Buteyko’s message can best be described with “Breathe light, not deep”. Something you rarely hear from yoga or Pilates teachers or other coaches. Usually breathing techniques are used that stimulate you to breathe ‘deeply’ and makes you breathe too much air. Maybe you’ve already noticed that it made you light-headed or dizzy. The teacher or coach often explains this as “you suddenly get a lot of oxygen and you are not used to that”, but that explanation is incorrect. The deep breathing causes precisely that dizziness.

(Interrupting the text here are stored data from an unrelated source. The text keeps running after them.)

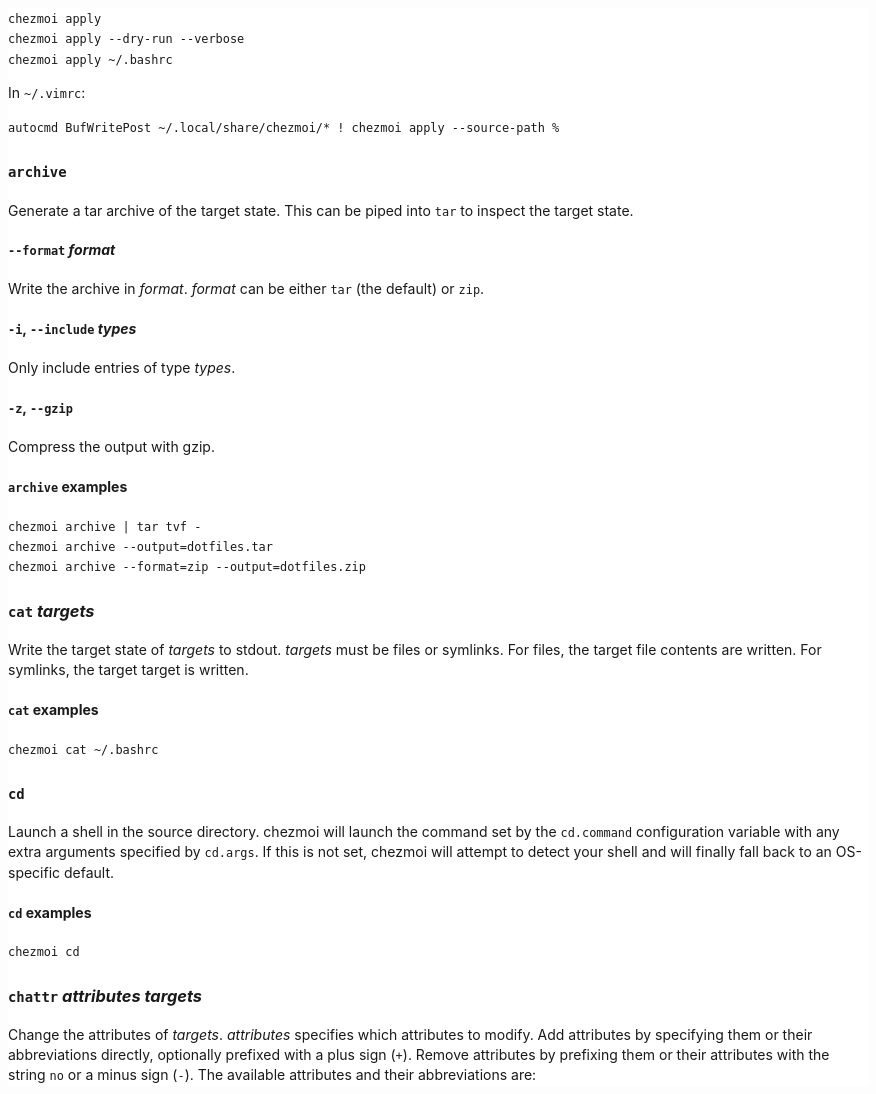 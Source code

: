     chezmoi apply
    chezmoi apply --dry-run --verbose
    chezmoi apply ~/.bashrc

In `~/.vimrc`:

    autocmd BufWritePost ~/.local/share/chezmoi/* ! chezmoi apply --source-path %

### `archive`

Generate a tar archive of the target state. This can be piped into `tar` to
inspect the target state.

#### `--format` *format*

Write the archive in *format*. *format* can be either `tar` (the default) or `zip`.

#### `-i`, `--include` *types*

Only include entries of type *types*.

#### `-z`, `--gzip`

Compress the output with gzip.

#### `archive` examples

    chezmoi archive | tar tvf -
    chezmoi archive --output=dotfiles.tar
    chezmoi archive --format=zip --output=dotfiles.zip

### `cat` *targets*

Write the target state of *targets*  to stdout. *targets* must be files or
symlinks. For files, the target file contents are written. For symlinks, the
target target is written.

#### `cat` examples

    chezmoi cat ~/.bashrc

### `cd`

Launch a shell in the source directory. chezmoi will launch the command set by
the `cd.command` configuration variable with any extra arguments specified by
`cd.args`. If this is not set, chezmoi will attempt to detect your shell and
will finally fall back to an OS-specific default.

#### `cd` examples

    chezmoi cd

### `chattr` *attributes* *targets*

Change the attributes of *targets*. *attributes* specifies which attributes to
modify. Add attributes by specifying them or their abbreviations directly,
optionally prefixed with a plus sign (`+`). Remove attributes by prefixing them
or their attributes with the string `no` or a minus sign (`-`). The available
attributes and their abbreviations are:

When you breathe more air than is appropriate given the physical exercise, the blood vessels will constrict and red blood cells will less easily release oxygen to the cells. In this way the brain cells get less oxygen and that’s what makes you dizzy. So to get the blood vessels open again, you have to do the opposite: lighten your breathing, with less air flowing in and out of the lungs.

How well do you breathe? Test yourself

Buteyko has developed a simple test to see how much air you are used to breathing. It’s called the Control Pause. (For children up to 13 to 14 years of age, we use a different method; please contact us.)

You can easily measure the Control Pause at home. This is how it goes:

  • Sit upright on a chair and breathe for a few minutes relaxed through your nose.
  • After a relaxed breath out, squeeze your nose: you stop breathing.
  • Wait until you feel the first urge to start breathing again.
  • Then let go of your nose and see how much time has passed.

If you breathe as calmly as you did before the test, then you tested well. But if you tend to inhale more deeply after releasing your nose, then you’ve gone on too long. Wait a minute and take the test again.

Meaning of the Control Pause

With a Control Pause under 15 seconds, you’re clearly breathing too much. If your Control Pause is between 15 and 25 seconds, you’re still breathing more than the medical standard, but already slightly better. Between 25 and 35 seconds your breathing is already quite good and at 40 seconds it is optimal.